Слева от нас виден белый силуэт лабораторного комплекса, за ним смутно вырисовывается Старый порт с похожими на гигантскую деревянную сороконожку доками. Справа — Тьюки-бридж, по нему и дальше, вдоль границы, выстроилась длинная цепочка сторожевых будок. Алекс перехватывает мой взгляд.
— Правда, красиво?
Мост весь в серо-зеленых пятнах, черных потеках и водорослях, водоросли растут по косой, и кажется, что мост кренится от ветра.
— Тебе не кажется, что он прогнил? — Я морщу нос. — Моя сестра все время говорит, что когда-нибудь он обвалится, просто возьмет и рухнет в океан.
Алекс смеется.
— Я не про мост, — он кивает чуть в сторону от моста. — Я о том, что за мостом. — Тут он на мгновение запинается и продолжает: — О Дикой местности.

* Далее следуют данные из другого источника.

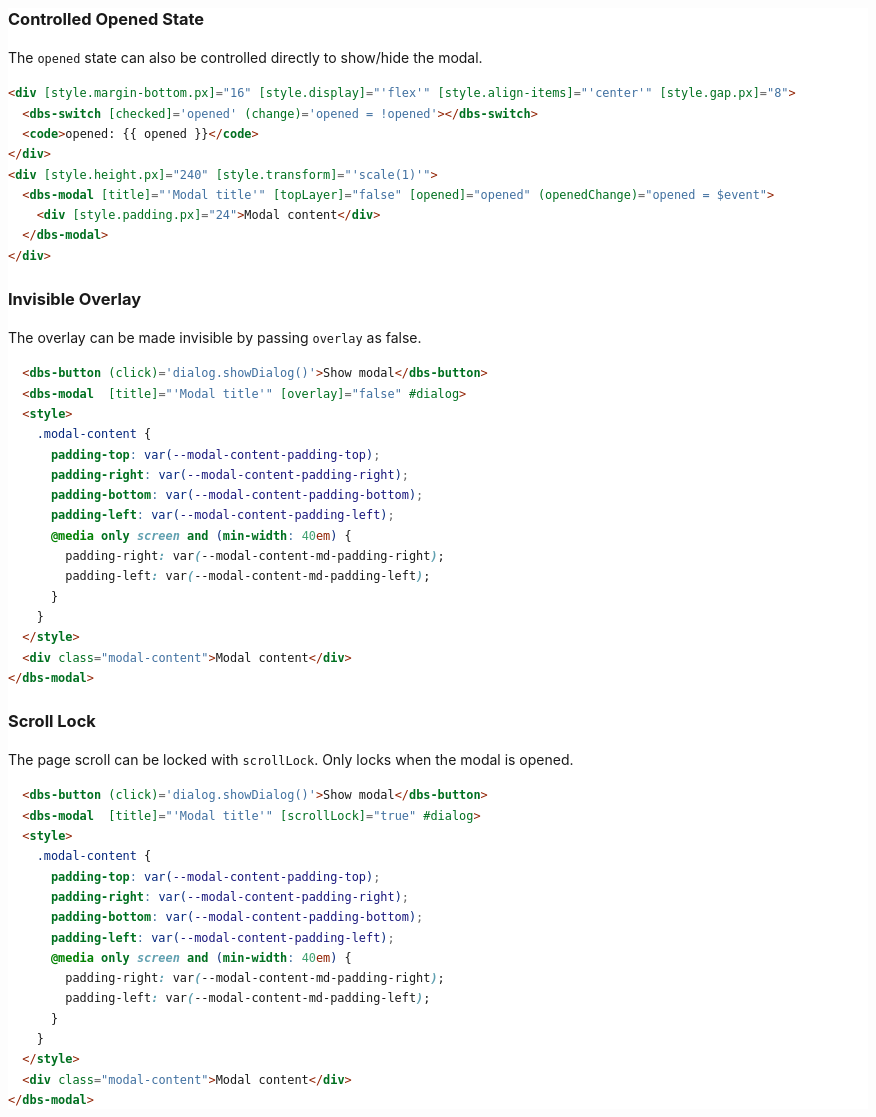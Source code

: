 ### **Controlled Opened State**

The `opened` state can also be controlled directly to show/hide the modal.

```html
<div [style.margin-bottom.px]="16" [style.display]="'flex'" [style.align-items]="'center'" [style.gap.px]="8">
  <dbs-switch [checked]='opened' (change)='opened = !opened'></dbs-switch>
  <code>opened: {{ opened }}</code>
</div>
<div [style.height.px]="240" [style.transform]="'scale(1)'">
  <dbs-modal [title]="'Modal title'" [topLayer]="false" [opened]="opened" (openedChange)="opened = $event">
    <div [style.padding.px]="24">Modal content</div>
  </dbs-modal>
</div>
```

### **Invisible Overlay**

The overlay can be made invisible by passing `overlay` as false.

```html
  <dbs-button (click)='dialog.showDialog()'>Show modal</dbs-button>
  <dbs-modal  [title]="'Modal title'" [overlay]="false" #dialog>
  <style>
    .modal-content {
      padding-top: var(--modal-content-padding-top);
      padding-right: var(--modal-content-padding-right);
      padding-bottom: var(--modal-content-padding-bottom);
      padding-left: var(--modal-content-padding-left);
      @media only screen and (min-width: 40em) {
        padding-right: var(--modal-content-md-padding-right);
        padding-left: var(--modal-content-md-padding-left);
      }
    }
  </style>
  <div class="modal-content">Modal content</div>
</dbs-modal>
```

### **Scroll Lock**

The page scroll can be locked with `scrollLock`. Only locks when the modal is opened.

```html
  <dbs-button (click)='dialog.showDialog()'>Show modal</dbs-button>
  <dbs-modal  [title]="'Modal title'" [scrollLock]="true" #dialog>
  <style>
    .modal-content {
      padding-top: var(--modal-content-padding-top);
      padding-right: var(--modal-content-padding-right);
      padding-bottom: var(--modal-content-padding-bottom);
      padding-left: var(--modal-content-padding-left);
      @media only screen and (min-width: 40em) {
        padding-right: var(--modal-content-md-padding-right);
        padding-left: var(--modal-content-md-padding-left);
      }
    }
  </style>
  <div class="modal-content">Modal content</div>
</dbs-modal>
```
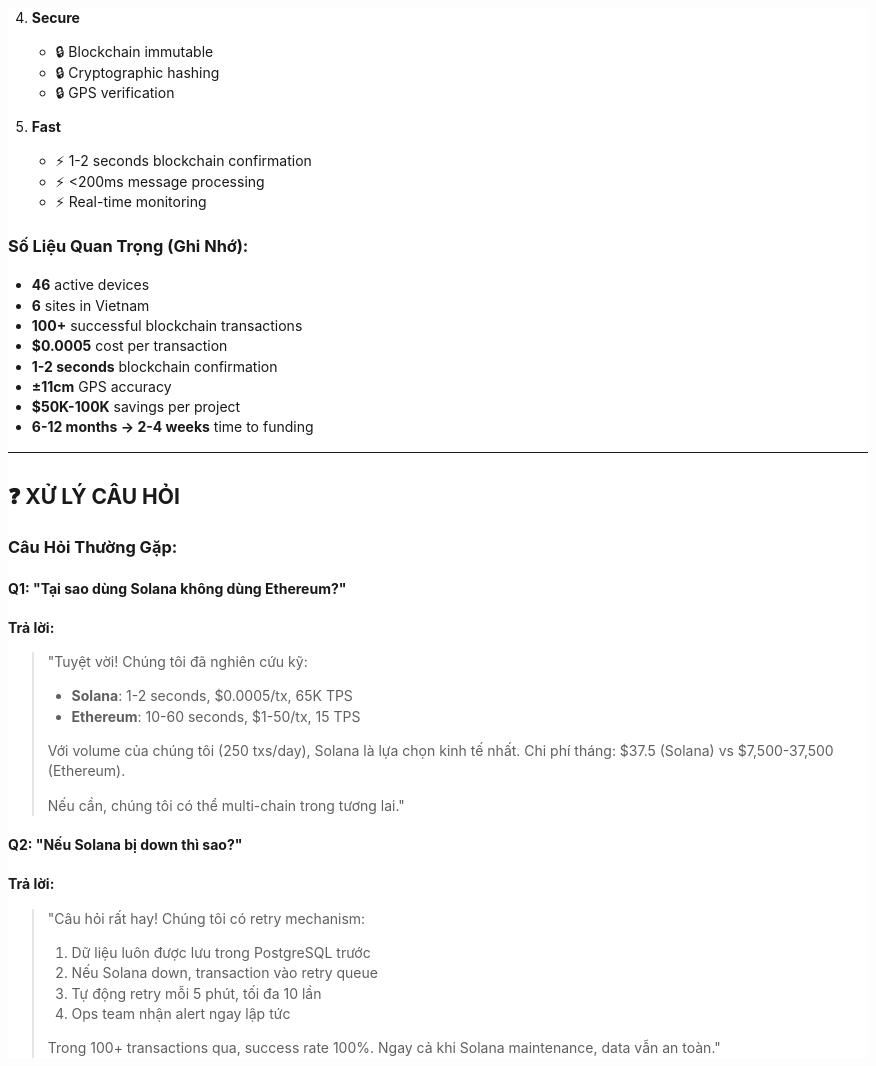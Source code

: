 4. **Secure**

   - 🔒 Blockchain immutable
   - 🔒 Cryptographic hashing
   - 🔒 GPS verification

5. **Fast**
   - ⚡ 1-2 seconds blockchain confirmation
   - ⚡ <200ms message processing
   - ⚡ Real-time monitoring

### Số Liệu Quan Trọng (Ghi Nhớ):

- **46** active devices
- **6** sites in Vietnam
- **100+** successful blockchain transactions
- **$0.0005** cost per transaction
- **1-2 seconds** blockchain confirmation
- **±11cm** GPS accuracy
- **$50K-100K** savings per project
- **6-12 months → 2-4 weeks** time to funding

---

## ❓ XỬ LÝ CÂU HỎI

### Câu Hỏi Thường Gặp:

#### Q1: "Tại sao dùng Solana không dùng Ethereum?"

**Trả lời:**

> "Tuyệt vời! Chúng tôi đã nghiên cứu kỹ:
>
> - **Solana**: 1-2 seconds, $0.0005/tx, 65K TPS
> - **Ethereum**: 10-60 seconds, $1-50/tx, 15 TPS
>
> Với volume của chúng tôi (250 txs/day), Solana là lựa chọn kinh tế nhất.
> Chi phí tháng: $37.5 (Solana) vs $7,500-37,500 (Ethereum).
>
> Nếu cần, chúng tôi có thể multi-chain trong tương lai."

#### Q2: "Nếu Solana bị down thì sao?"

**Trả lời:**

> "Câu hỏi rất hay! Chúng tôi có retry mechanism:
>
> 1. Dữ liệu luôn được lưu trong PostgreSQL trước
> 2. Nếu Solana down, transaction vào retry queue
> 3. Tự động retry mỗi 5 phút, tối đa 10 lần
> 4. Ops team nhận alert ngay lập tức
>
> Trong 100+ transactions qua, success rate 100%.
> Ngay cả khi Solana maintenance, data vẫn an toàn."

За мостом Тьюки-бридж северная граница идет вдоль дальнего берега Глухой бухты. Пока мы стоим в воде у буйков, небо начинает темнеть, и в сторожевых будках один за другим загораются огни — знак того, что скоро надо будет идти домой. Вода начинает прибывать и уже закручивается вокруг меня маленькими водоворотами, но я все равно не могу заставить себя оторваться от буйка. За мостом синхронно, как беспрестанно видоизменяющаяся стена, раскачиваются густые леса Дикой местности, они образуют широкий клин, который направлен в сторону Глухой бухты и разделяет Портленд и Ярмут. Оттуда, где стоим мы с Алексом, видна лишь маленькая его часть — ни огней, ни лодок, ни домов, только загадочная непроницаемая темнота. Но я знаю, что Дикая местность тянется на мили и мили в глубь материка через всю страну и, как монстр, окружает своими щупальцами цивилизованные территории.
Может быть, виной тому наш забег к буйкам, может, моя победа или то, что Алекс не стал критиковать мою семью, когда я рассказала ему о маме, но сейчас мне так хорошо, я так счастлива, что мне хочется рассказать что-нибудь Алексу или спросить его о чем-нибудь.
— Можно, я скажу тебе что-то по секрету? — спрашиваю я.
Ответ мне на самом деле не нужен, и от сознания этого у меня голова идет кругом, я совсем не чувствую страха.
— Я много об этом думала. О Дикой местности, о том, какая она… и о заразных, существуют они на самом деле или нет… — Боковым зрением я вижу, что Алекс вздрогнул, и поэтому продолжаю: — Я думала… то есть я воображала, будто мама не умерла, понимаешь? Будто бы она сбежала в Дикую местность. Понятно, это ничем не лучше. Наверное, мне просто не хотелось, чтобы она исчезла навсегда. Мне становилось легче, когда я представляла, что она живет где-то, поет…
У меня не хватает слов, удивительно, до чего хорошо мне с Алексом. И я ему за это благодарна.
— А ты?
— Что я?
Алекс смотрит на меня как-то странно, как будто я его обидела, но это глупо.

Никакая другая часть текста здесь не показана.